Worum geht's?
Indien dominiert die Schlagzeilen regelmässig mit sexueller Gewalt gegen Frauen. Die Dunkelziffer ist hoch – wie in den meisten Ländern. Die wenigsten der Betroffenen sprechen in Indien offen über ihre Erlebnisse, auch aus Angst vor Beschimpfung oder Familienausschluss. Auch Medienhäuser und Politiker scheuen sich nicht, den Opfern die Schuld zu geben.
Der Journalist Yusuf Omar der «Hindustan Times» hat eine Möglichkeit gefunden, wie die Opfer ihre Geschichte dennoch erzählen können – und zwar mit dem mobilen Messaging-Dienst Snapchat .
Es gibt bei Snapchat eine Funktion, mit der man sich im Video einen Filter über das Gesicht legen kann.

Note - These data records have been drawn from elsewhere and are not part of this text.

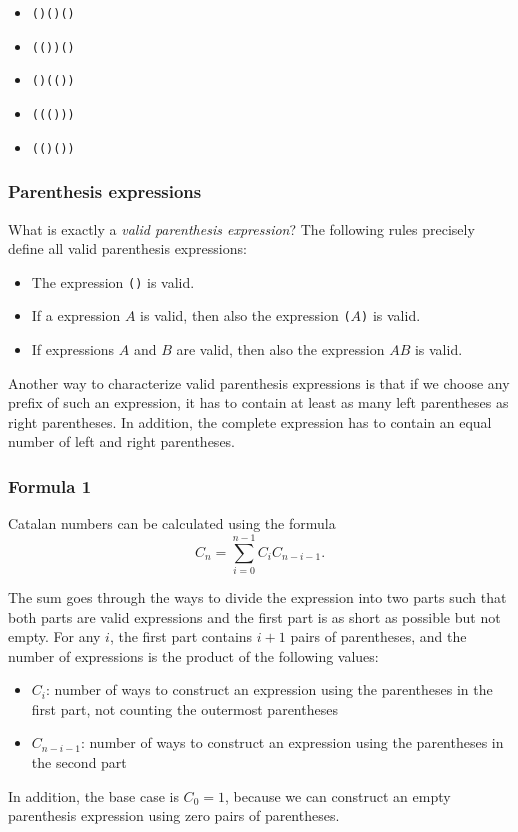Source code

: \begin{itemize}[noitemsep]
\item \texttt{()()()}
\item \texttt{(())()}
\item \texttt{()(())}
\item \texttt{((()))}
\item \texttt{(()())}
\end{itemize}

\subsubsection{Parenthesis expressions}


What is exactly a \emph{valid parenthesis expression}?
The following rules precisely define all
valid parenthesis expressions:

\begin{itemize}
\item The expression \texttt{()} is valid.
\item If a expression $A$ is valid,
then also the expression
\texttt{(}$A$\texttt{)} is valid.
\item If expressions $A$ and $B$ are valid,
then also the expression $AB$ is valid.
\end{itemize}

Another way to characterize valid 
parenthesis expressions is that if
we choose any prefix of such an expression,
it has to contain at least as many left
parentheses as right parentheses.
In addition, the complete expression has to
contain an equal number of left and right
parentheses.

\subsubsection{Formula 1}

Catalan numbers can be calculated using the formula
\[ C_n = \sum_{i=0}^{n-1} C_{i} C_{n-i-1}.\]

The sum goes through the ways to divide the
expression into two parts
such that both parts are valid
expressions and the first part is as short as possible
but not empty.
For any $i$, the first part contains $i+1$ pairs
of parentheses, and the number of expressions
is the product of the following values:

\begin{itemize}
\item $C_{i}$: number of ways to construct an expression
using the parentheses in the first part,
not counting the outermost parentheses
\item $C_{n-i-1}$: number of ways to construct an
expression using the parentheses in the second part
\end{itemize}
In addition, the base case is $C_0=1$,
because we can construct an empty parenthesis
expression using zero pairs of parentheses.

Eigentlich eine Spass-Funktion, um die Videos für seine Freunde aufzupeppen. Aber man kann jemanden damit auch unkenntlich machen.
So erzählen die von Yusuf Omar befragten Frauen mit Drachenmaske im Gesicht ihre Geschichte – anonym. Anlass war die Berichterstattung über den Solidaritäsmarsch Climb Against Sexual Abuse .
Warum ist's interessant?
Anonymisierung in Videos ist kein Novum. Journalisten verfremden regelmässig Gesichter, indem sie sie zum Beispiel verpixeln. Jedoch sind die Befragten von den Journalisten abhängig, dass sie es auch wirklich machen. Auch wissen sie nicht, wie sie im Video wirken.
Der Journalist Yusuf Omar ermöglicht es den Befragten sich sicher zu fühlen, da sie sich selbst filmen mit Filter im Gesicht. So sehen sie direkt, wie das Video aussieht. Ausserdem ist die Form des Selfie-Videos persönlicher. Omar beschreibt das Gefühl der Frauen beim Erzählen so: Es sei wie der Blick in den Spiegel.
Die Frauen gehen in Indien sehr viele Risiken ein, wenn sie ihre Geschichte erzählen, daher ist die Hemmschwelle gross. Dank der einfachen Idee von Yusuf Omar erhalten die Opfer eine Stimme und können so ihre Perspektive erzählen.